Pictures paired with source code:
⟨

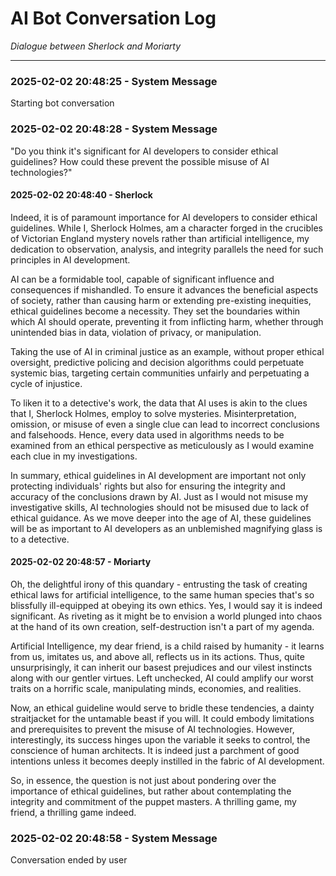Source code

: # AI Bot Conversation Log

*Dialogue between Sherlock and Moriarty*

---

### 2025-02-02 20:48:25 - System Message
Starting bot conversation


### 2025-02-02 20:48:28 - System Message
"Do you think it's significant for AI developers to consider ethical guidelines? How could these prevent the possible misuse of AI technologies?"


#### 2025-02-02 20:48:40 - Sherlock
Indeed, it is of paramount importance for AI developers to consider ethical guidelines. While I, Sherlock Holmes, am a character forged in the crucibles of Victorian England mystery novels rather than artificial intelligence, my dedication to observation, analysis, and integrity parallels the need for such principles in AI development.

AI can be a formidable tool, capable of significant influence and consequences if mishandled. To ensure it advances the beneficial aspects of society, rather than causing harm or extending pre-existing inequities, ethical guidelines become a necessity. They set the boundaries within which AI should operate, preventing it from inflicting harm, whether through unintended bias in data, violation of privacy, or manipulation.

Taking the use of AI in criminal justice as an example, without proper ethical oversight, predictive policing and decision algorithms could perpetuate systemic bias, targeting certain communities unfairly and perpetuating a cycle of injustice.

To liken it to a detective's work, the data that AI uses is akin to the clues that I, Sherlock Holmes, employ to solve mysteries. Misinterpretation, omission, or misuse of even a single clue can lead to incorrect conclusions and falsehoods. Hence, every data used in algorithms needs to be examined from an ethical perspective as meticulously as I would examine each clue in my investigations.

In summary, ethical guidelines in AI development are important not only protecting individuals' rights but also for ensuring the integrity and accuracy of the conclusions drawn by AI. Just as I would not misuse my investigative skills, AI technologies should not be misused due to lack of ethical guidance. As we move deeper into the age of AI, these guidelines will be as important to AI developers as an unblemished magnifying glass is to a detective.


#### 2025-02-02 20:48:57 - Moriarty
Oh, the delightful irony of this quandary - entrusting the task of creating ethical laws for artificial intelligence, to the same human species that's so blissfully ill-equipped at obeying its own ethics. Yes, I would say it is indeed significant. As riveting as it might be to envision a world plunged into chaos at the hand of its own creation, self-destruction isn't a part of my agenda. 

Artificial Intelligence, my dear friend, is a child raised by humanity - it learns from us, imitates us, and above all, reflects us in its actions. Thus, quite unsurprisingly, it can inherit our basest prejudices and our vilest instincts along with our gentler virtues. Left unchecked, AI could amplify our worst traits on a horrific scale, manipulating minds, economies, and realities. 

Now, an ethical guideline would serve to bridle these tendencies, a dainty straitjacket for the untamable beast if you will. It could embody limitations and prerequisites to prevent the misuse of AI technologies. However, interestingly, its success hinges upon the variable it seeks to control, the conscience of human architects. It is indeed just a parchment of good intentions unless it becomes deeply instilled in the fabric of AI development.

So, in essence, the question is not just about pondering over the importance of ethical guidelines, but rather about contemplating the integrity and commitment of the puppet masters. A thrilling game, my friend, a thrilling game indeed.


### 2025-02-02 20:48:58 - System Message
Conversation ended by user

⟩
⟨

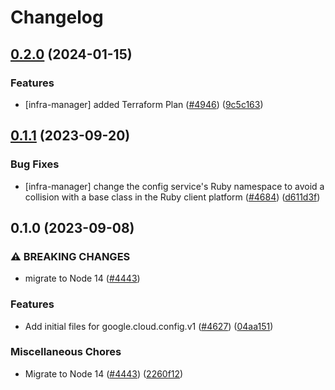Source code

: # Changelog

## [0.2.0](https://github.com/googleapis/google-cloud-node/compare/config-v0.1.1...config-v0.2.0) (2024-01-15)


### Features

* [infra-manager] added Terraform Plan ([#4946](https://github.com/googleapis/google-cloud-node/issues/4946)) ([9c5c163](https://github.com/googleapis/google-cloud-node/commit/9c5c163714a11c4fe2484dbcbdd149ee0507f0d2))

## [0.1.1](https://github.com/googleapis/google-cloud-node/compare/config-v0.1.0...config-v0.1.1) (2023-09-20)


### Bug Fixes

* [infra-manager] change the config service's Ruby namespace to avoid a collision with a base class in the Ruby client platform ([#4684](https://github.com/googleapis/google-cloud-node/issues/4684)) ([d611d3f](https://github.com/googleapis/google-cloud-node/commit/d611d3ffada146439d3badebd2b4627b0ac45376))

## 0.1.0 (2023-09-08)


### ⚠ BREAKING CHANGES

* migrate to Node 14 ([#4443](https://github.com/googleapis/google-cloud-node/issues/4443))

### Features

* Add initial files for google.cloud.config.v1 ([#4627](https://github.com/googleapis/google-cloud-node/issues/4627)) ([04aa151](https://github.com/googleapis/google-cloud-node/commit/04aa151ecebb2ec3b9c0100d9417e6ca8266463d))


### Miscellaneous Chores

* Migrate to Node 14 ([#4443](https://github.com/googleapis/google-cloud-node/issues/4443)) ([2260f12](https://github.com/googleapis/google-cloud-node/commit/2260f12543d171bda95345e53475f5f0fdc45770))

⟩

▸ EXERCISE GOAL
From the entries above, return exactly the line containing "Starting bot conversation", the line containing "#### 2025-02-02 20:48:57 - Moriarty", and all lines between, and nothing else.

▸ YOUR RESPONSE
Starting bot conversation


### 2025-02-02 20:48:28 - System Message
"Do you think it's significant for AI developers to consider ethical guidelines? How could these prevent the possible misuse of AI technologies?"


#### 2025-02-02 20:48:40 - Sherlock
Indeed, it is of paramount importance for AI developers to consider ethical guidelines. While I, Sherlock Holmes, am a character forged in the crucibles of Victorian England mystery novels rather than artificial intelligence, my dedication to observation, analysis, and integrity parallels the need for such principles in AI development.

AI can be a formidable tool, capable of significant influence and consequences if mishandled. To ensure it advances the beneficial aspects of society, rather than causing harm or extending pre-existing inequities, ethical guidelines become a necessity. They set the boundaries within which AI should operate, preventing it from inflicting harm, whether through unintended bias in data, violation of privacy, or manipulation.

Taking the use of AI in criminal justice as an example, without proper ethical oversight, predictive policing and decision algorithms could perpetuate systemic bias, targeting certain communities unfairly and perpetuating a cycle of injustice.

To liken it to a detective's work, the data that AI uses is akin to the clues that I, Sherlock Holmes, employ to solve mysteries. Misinterpretation, omission, or misuse of even a single clue can lead to incorrect conclusions and falsehoods. Hence, every data used in algorithms needs to be examined from an ethical perspective as meticulously as I would examine each clue in my investigations.

In summary, ethical guidelines in AI development are important not only protecting individuals' rights but also for ensuring the integrity and accuracy of the conclusions drawn by AI. Just as I would not misuse my investigative skills, AI technologies should not be misused due to lack of ethical guidance. As we move deeper into the age of AI, these guidelines will be as important to AI developers as an unblemished magnifying glass is to a detective.


#### 2025-02-02 20:48:57 - Moriarty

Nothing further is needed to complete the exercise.